### EXERCISE
Scan the entries below line by line and state how many lines contain the string "github", giving only the number.

--- GIVEN DATA Enclosed Below ---

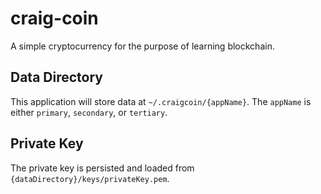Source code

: # craig-coin

A simple cryptocurrency for the purpose of learning blockchain.

## Data Directory

This application will store data at `~/.craigcoin/{appName}`. The `appName` is either `primary`, `secondary`, or `tertiary`.

## Private Key

The private key is persisted and loaded from `{dataDirectory}/keys/privateKey.pem`.

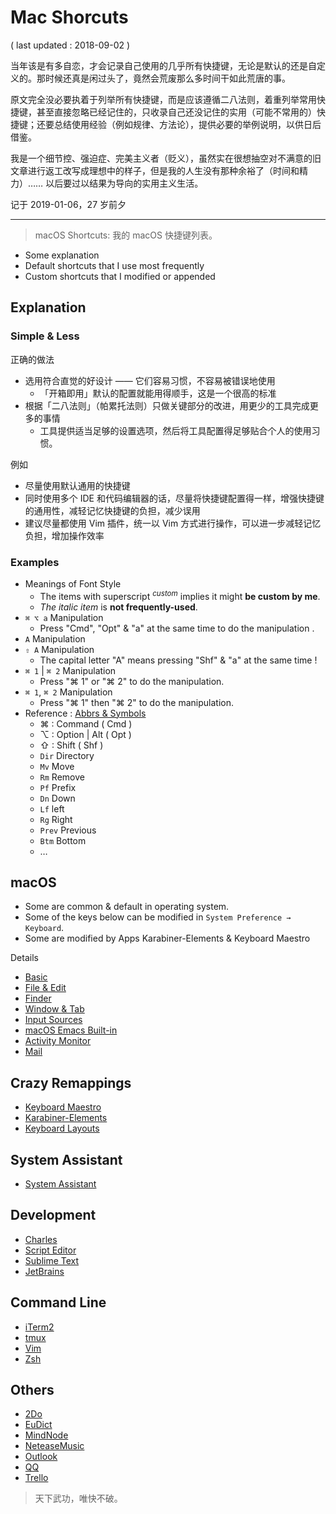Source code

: # Mac Shorcuts

( last updated : 2018-09-02 )

当年该是有多自恋，才会记录自己使用的几乎所有快捷键，无论是默认的还是自定义的。那时候还真是闲过头了，竟然会荒废那么多时间干如此荒唐的事。

原文完全没必要执着于列举所有快捷键，而是应该遵循二八法则，着重列举常用快捷键，甚至直接忽略已经记住的，只收录自己还没记住的实用（可能不常用的）快捷键；还要总结使用经验（例如规律、方法论），提供必要的举例说明，以供日后借鉴。

我是一个细节控、强迫症、完美主义者（贬义），虽然实在很想抽空对不满意的旧文章进行返工改写成理想中的样子，但是我的人生没有那种余裕了（时间和精力）…… 以后要过以结果为导向的实用主义生活。

记于 2019-01-06，27 岁前夕

---

> macOS Shortcuts: 我的 macOS 快捷键列表。

- Some explanation
- Default shortcuts that I use most frequently
- Custom shortcuts that I modified or appended

## Explanation

### Simple & Less

正确的做法

- 选用符合直觉的好设计 —— 它们容易习惯，不容易被错误地使用
    - 「开箱即用」默认的配置就能用得顺手，这是一个很高的标准
- 根据「二八法则」（帕累托法则）只做关键部分的改进，用更少的工具完成更多的事情
    - 工具提供适当足够的设置选项，然后将工具配置得足够贴合个人的使用习惯。

例如

- 尽量使用默认通用的快捷键
- 同时使用多个 IDE 和代码编辑器的话，尽量将快捷键配置得一样，增强快捷键的通用性，减轻记忆快捷键的负担，减少误用
- 建议尽量都使用 Vim 插件，统一以 Vim 方式进行操作，可以进一步减轻记忆负担，增加操作效率

### Examples

- Meanings of Font Style
    - The items with superscript <sup>_custom_</sup> implies it might **be custom by me**.
    - _The italic item_ is **not frequently-used**.
- `⌘ ⌥ a` Manipulation
    - Press "Cmd", "Opt" & "a" at the same time to do the manipulation .
- `A` Manipulation
- `⇧ A` Manipulation
    - The capital letter "A" means pressing "Shf" & "a" at the same time !
- `⌘ 1` | `⌘ 2` Manipulation
    - Press "⌘ 1" or "⌘ 2" to do the manipulation.
- `⌘ 1`, `⌘ 2` Manipulation
    - Press "⌘ 1" then "⌘ 2" to do the manipulation.
- Reference : [Abbrs & Symbols](snips/abbrs.md)
    - ⌘ : Command ( Cmd )
    - ⌥ : Option | Alt ( Opt )
    - ⇧ : Shift ( Shf )
    - `Dir` Directory
    - `Mv` Move
    - `Rm` Remove
    - `Pf` Prefix
    - `Dn` Down
    - `Lf` left
    - `Rg` Right
    - `Prev` Previous
    - `Btm` Bottom
    - …

## macOS

- Some are common & default in operating system.
- Some of the keys below can be modified in `System Preference → Keyboard`.
- Some are modified by Apps Karabiner-Elements & Keyboard Maestro

Details

- [Basic](/mac/shortcuts/macos-basic.md)
- [File & Edit](/mac/shortcuts/file-n-edit.md)
- [Finder](/mac/shortcuts/finder.md)
- [Window & Tab](/mac/shortcuts/window-n-tab.md)
- [Input Sources](/mac/shortcuts/input-sources.md)
- [macOS Emacs Built-in](/mac/shortcuts/macos-emacs-builtin.md)
- [Activity Monitor](/mac/shortcuts/activity-monitor.md)
- [Mail](/mac/shortcuts/mail.md)

## Crazy Remappings

- [Keyboard Maestro](/mac/shortcuts/keyboard-maestro.md)
- [Karabiner-Elements](/mac/shortcuts/karabiner-elements.md)
- [Keyboard Layouts](/mac/shortcuts/keyboard-layouts.md)

## System Assistant

- [System Assistant](/mac/shortcuts/system-assistant.md)

## Development

- [Charles](/mac/shortcuts/charles.md)
- [Script Editor](/mac/shortcuts/script-editor.md)
- [Sublime Text](/mac/shortcuts/sublime-text.md)
- [JetBrains](/mac/shortcuts/jetbrains.md)

## Command Line

- [iTerm2](/mac/shortcuts/iterm2.md)
- [tmux](/cmd/t/tmux.md)
- [Vim](/cmd/v/vim.md)
- [Zsh](/cmd/z/zsh.md)

## Others

- [2Do](/mac/shortcuts/2do.md)
- [EuDict](/mac/shortcuts/eu-dict.md)
- [MindNode](/mac/shortcuts/mindnode.md)
- [NeteaseMusic](/mac/shortcuts/netease-music.md)
- [Outlook](/mac/shortcuts/outlook.md)
- [QQ](/mac/shortcuts/qq.md)
- [Trello](/mac/shortcuts/qq.md)

> 天下武功，唯快不破。
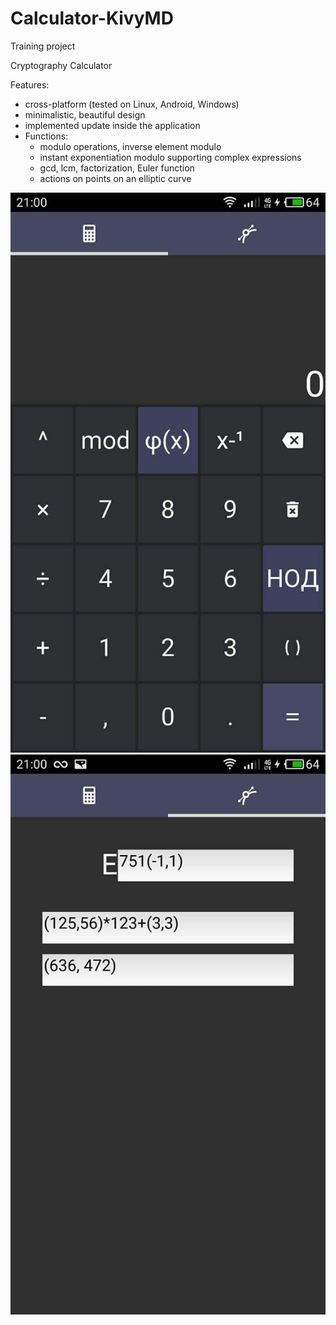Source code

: # Calculator-KivyMD
 Training project

Cryptography Calculator

Features:
  - cross-platform (tested on Linux, Android, Windows)
  - minimalistic, beautiful design
  - implemented update inside the application
  - Functions:
    - modulo operations, inverse element modulo
    - instant exponentiation modulo supporting complex expressions
    - gcd, lcm, factorization, Euler function
    - actions on points on an elliptic curve


![Calculator in the field of integers](https://github.com/bugsbringer/Calculator-KivyMD/blob/master/data/screenshot_android_1.jpg)
![elliptic curve calculator](https://github.com/bugsbringer/Calculator-KivyMD/blob/master/data/screenshot_android_2.jpg)
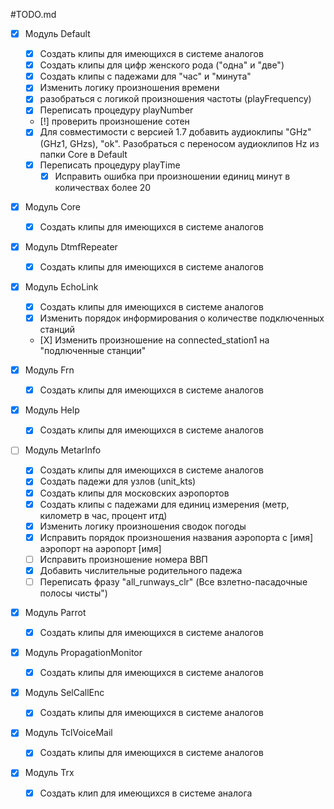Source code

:#TODO.md

- [X] Модуль Default
    - [X] Создать клипы для имеющихся в системе аналогов
    - [X] Создать клипы для цифр женского рода ("одна" и "две")
    - [X] Создать клипы с падежами для "час" и "минута" 
    - [X] Изменить логику произношения времени
    - [X] разобраться с логикой произношения частоты (playFrequency)
    - [X] Переписать процедуру playNumber
    - [!] проверить произношение сотен
    - [X] Для совместимости с версией 1.7 добавить аудиоклипы "GHz" (GHz1, GHzs), "ok". Разобраться с переносом аудиоклипов Hz из папки Core в Default
    - [X] Переписать процедуру playTime
        - [X] Исправить ошибка при произношении единиц минут в количествах более 20

- [X] Модуль Core
    - [X] Создать клипы для имеющихся в системе аналогов

- [X] Модуль DtmfRepeater
    - [X] Создать клипы для имеющихся в системе аналогов

- [X] Модуль EchoLink
    - [X] Создать клипы для имеющихся в системе аналогов
    - [X] Изменить порядок информирования о количестве подключенных станций
    - [Х] Изменить произношение на connected_station1 на "подлюченные станции"


- [X] Модуль Frn
    - [X] Создать клипы для имеющихся в системе аналогов

- [X] Модуль Help
    - [X] Создать клипы для имеющихся в системе аналогов

- [ ] Модуль MetarInfo
    - [X] Создать клипы для имеющихся в системе аналогов
    - [X] Создать падежи для узлов (unit_kts)
    - [X] Создать клипы для московских аэропортов
    - [X] Создать клипы с падежами для единиц измерения (метр, километр в час, процент итд)
    - [X] Изменить логику произношения сводок погоды
    - [X] Исправить порядок произношения названия аэропорта с [имя] аэропорт на аэропорт [имя]
    - [ ] Исправить произношение номера ВВП
    - [X] Добавить числительные родительного падежа
    - [ ] Переписать фразу "all_runways_clr" (Все взлетно-пасадочные полосы чисты")

- [X] Модуль Parrot
    - [X] Создать клипы для имеющихся в системе аналогов

- [X] Модуль PropagationMonitor
    - [X] Создать клипы для имеющихся в системе аналогов

- [X] Модуль SelCallEnc
    - [X] Создать клипы для имеющихся в системе аналогов

- [X] Модуль TclVoiceMail
    - [X] Создать клипы для имеющихся в системе аналогов

- [X] Модуль Trx
    - [X] Создать клип для имеющихся в системе аналога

--- End of Enclosed GIVEN DATA ---

### EXERCISE RESULT
2